Sunday, July 22, 2007

Christina's Bridal Shower

One of my favorite things to do is to feed a lot of people, and come up with new and creative ways to entertain with food. Since one of my dear friends and a huge supporter of my dreams, Christina, decided to happily get married, I threw her a bridal shower on July 7th and worked hard to impress her:) And I forget that my husband Blake, helped out a lot! I can't take full credit for all of it. Blake actually made the salsa and chicken for the taco salads himself.

Mini Quiche
2 refrigerated store-bought pie crusts (to save a LOT of time! And I promise, they are almost as good as home made)
4 ounces or so of bacon (I used turkey bacon)
2/3 C Heavy Cream

1/2 C whole milk
3 L or XL eggs
1/4~1/2 C chopped fresh parsley
salt & pepper to taste
2/3 C finely grated Pecorino Romano or Parmiggiano Reggiano cheese
1/4 C grated Cheddar Cheese

  1. Preheat oven to 400ºF
  2. Roll out pie crusts to about half of it's original thickness. cut pie crusts into small circles, about 2 in. in diameter. Press into mini muffin pans. (TIP: Don't worry about making the edges smooth, I think it looks more rustic when they're a little crinkly, and they're a lot easier to get out once they are cooked)
  3. Cook bacon until crisp. (TIP: My sister taught me to microwave the bacon on a paper plate and paper towel. This way you get all the grease out and you don't have to wash any more pans, and they cook up just great) Break up into little pieces.
  4. Beat cream, milk, eggs together until smooth, but don't over beat. Add parsley, salt & pepper in medium bowl.
  5. Put a little bit of bacon & the 2 cheeses into each little pie crust.
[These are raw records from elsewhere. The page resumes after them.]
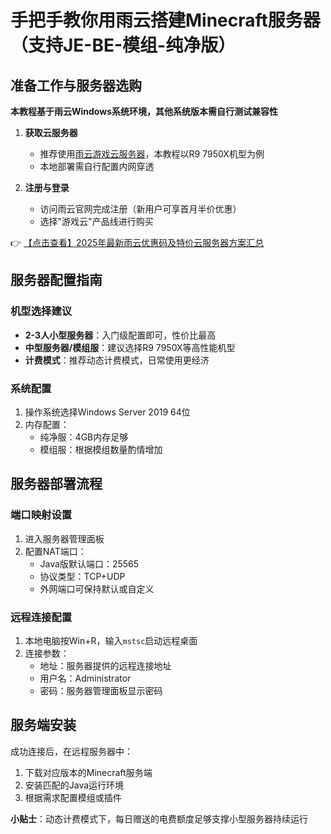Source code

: # 手把手教你用雨云搭建Minecraft服务器（支持JE-BE-模组-纯净版）

## 准备工作与服务器选购

**本教程基于雨云Windows系统环境，其他系统版本需自行测试兼容性**

1. **获取云服务器**  
   - 推荐使用[雨云游戏云服务器](https://bit.ly/RainYun)，本教程以R9 7950X机型为例
   - 本地部署需自行配置内网穿透

2. **注册与登录**  
   - 访问雨云官网完成注册（新用户可享首月半价优惠）
   - 选择"游戏云"产品线进行购买

👉 [【点击查看】2025年最新雨云优惠码及特价云服务器方案汇总](https://bit.ly/RainYun)

## 服务器配置指南

### 机型选择建议
- **2-3人小型服务器**：入门级配置即可，性价比最高
- **中型服务器/模组服**：建议选择R9 7950X等高性能机型
- **计费模式**：推荐动态计费模式，日常使用更经济

### 系统配置
1. 操作系统选择Windows Server 2019 64位
2. 内存配置：
   - 纯净服：4GB内存足够
   - 模组服：根据模组数量酌情增加

## 服务器部署流程

### 端口映射设置
1. 进入服务器管理面板
2. 配置NAT端口：
   - Java版默认端口：25565
   - 协议类型：TCP+UDP
   - 外网端口可保持默认或自定义

### 远程连接配置
1. 本地电脑按Win+R，输入`mstsc`启动远程桌面
2. 连接参数：
   - 地址：服务器提供的远程连接地址
   - 用户名：Administrator
   - 密码：服务器管理面板显示密码

## 服务端安装
成功连接后，在远程服务器中：
1. 下载对应版本的Minecraft服务端
2. 安装匹配的Java运行环境
3. 根据需求配置模组或插件

**小贴士**：动态计费模式下，每日赠送的电费额度足够支撑小型服务器持续运行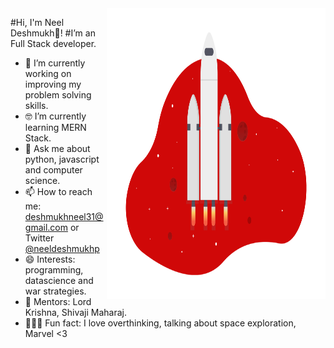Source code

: <!--
**neel-desh/neel-desh** is a ✨ _special_ ✨ repository because its `README.md` (this file) appears on your GitHub profile.

Here are some ideas to get you started:

- 🔭 I’m currently working on ...
- 🌱 I’m currently learning ...
- 👯 I’m looking to collaborate on ...
- 🤔 I’m looking for help with ...
- 💬 Ask me about ...
- 📫 How to reach me: ...
- 😄 Pronouns: ...
- ⚡ Fun fact: ...
-->

<img align="right" src="https://github.com/neel-desh/neel-desh/blob/main/neeldeshmukh.png" alt="Illustration of Space Rocket, Space Travelling is Dream <3" width=350px height=465px/>

  #Hi, I'm Neel Deshmukh👋!
  #I’m an Full Stack developer. 
- 📱  I’m currently working on improving my problem solving skills.
- 🤓 I’m currently learning MERN Stack.
- 💬 Ask me about python, javascript and computer science.
- 📫 How to reach me: deshmukhneel31@gmail.com or Twitter [@neeldeshmukhp](twitter.com/neeldeshmukhp)
- 😄 Interests: programming, datascience and war strategies. 
- 🌱 Mentors: Lord Krishna, Shivaji Maharaj.
- 🚴🏽‍♀️  Fun fact: I love overthinking, talking about space exploration, Marvel <3
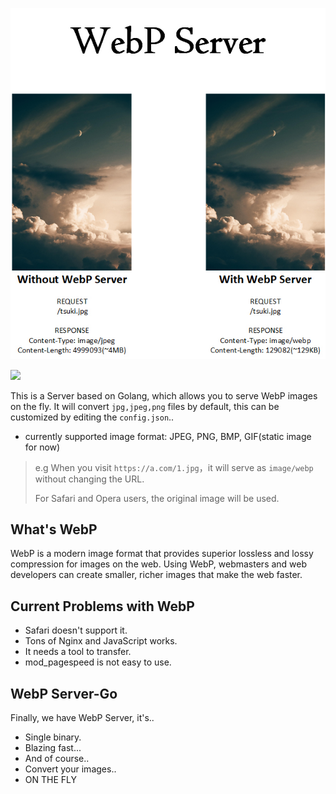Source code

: <p align="center">
	<img src="/img/webp_server.jpg"/>
</p>
<img src="https://api.travis-ci.org/webp-sh/webp_server_go.svg?branch=master"/>

This is a Server based on Golang, which allows you to serve WebP images on the fly. 
It will convert `jpg,jpeg,png` files by default, this can be customized by editing the `config.json`.. 
* currently supported  image format: JPEG, PNG, BMP, GIF(static image for now)


> e.g When you visit `https://a.com/1.jpg`，it will serve as `image/webp` without changing the URL.
>
> For Safari and Opera users, the original image will be used.

## What's WebP

WebP is a modern image format that provides superior lossless and lossy compression for images on the web.
Using WebP, webmasters and web developers can create smaller, richer images that make the web faster.

## Current Problems with WebP

* Safari doesn't support it.
* Tons of Nginx and JavaScript works.
* It needs a tool to transfer.
* mod_pagespeed is not easy to use.

## WebP Server-Go

Finally, we have WebP Server, it's..

* Single binary.
* Blazing fast...
* And of course..
* Convert your images..
* ON THE FLY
Pour in egg mixture. Remember to leave a little space on top, as the mixture will puff up.
  6. Bake until golden brown, about 15 minutes. Let cool, take out of pans and serve.
Mini Taco Salad5-6 fresh tortillas
tomatoes (the sweetest ones you can find)
1-1/2 limes
4 avocados
1/2 a vidalia onion (if you can't find vidalias, get a normal onion and soak it in water for a little while)
1/2 a rotisserie chicken
taco seasoning
salt to taste

  1. Cut tortillas into small circles, about 2 in. in diameter. Place in mini muffin pans in a similar way to the pie crusts for the quiche. Bake in 350ºF oven for 5-7 minutes until they puff up a little. Take out of oven and let cool. (The puffiness will get down a lot. If it doesn't, you can push it down so it still has a little well for the food)
  2. Dice tomatoes & onion as small as you can and place in a bowl. Chop up cilantro as finely as you can without turning it into a paste. Add to tomatoes and onion. Add the juice of 1 lime and salt. Set aside.
  3. Dice avocados really small and place in a small bowl. Add the juice of 1/2 a lime and salt. set aside.
  4. Shred the rotisserie chicken into little pieces. Place in a pan and cook with taco seasoning as directed.
  5. Place all the topping in the tortilla cups in the following order: Chicken, avocados, salsa.
p.s. For the salsa, you can make the tomato to onion ratio as you like it. But don't omit onions just because you think you don't like them! The flavor and texture is SO important. Just soak them in water for at least half an hour or rinse them for a couple minutes, and the strong, pungent flavor will go down.

The Beginning

My sister suggested starting a "foodie blog" since I love to make food and take pictures of it. And since she is my inspiration and my teacher when it comes to cooking, I thought I'd better do it. So I tribute this whole blog to her. She taught me everything I know. And to my sweet husband who always tries my little experiments and puts up with my mistakes.
I've always been afraid of starting a blog, not confident that people would care to
read a journal I've posted on the internet, but who doesn't like food, right? So why not share my passion for food with everyone else around me. I decided to share my favorite new recipes that I've created or borrowed and altered and post them to share with all of you! So here I go, on my new food journey.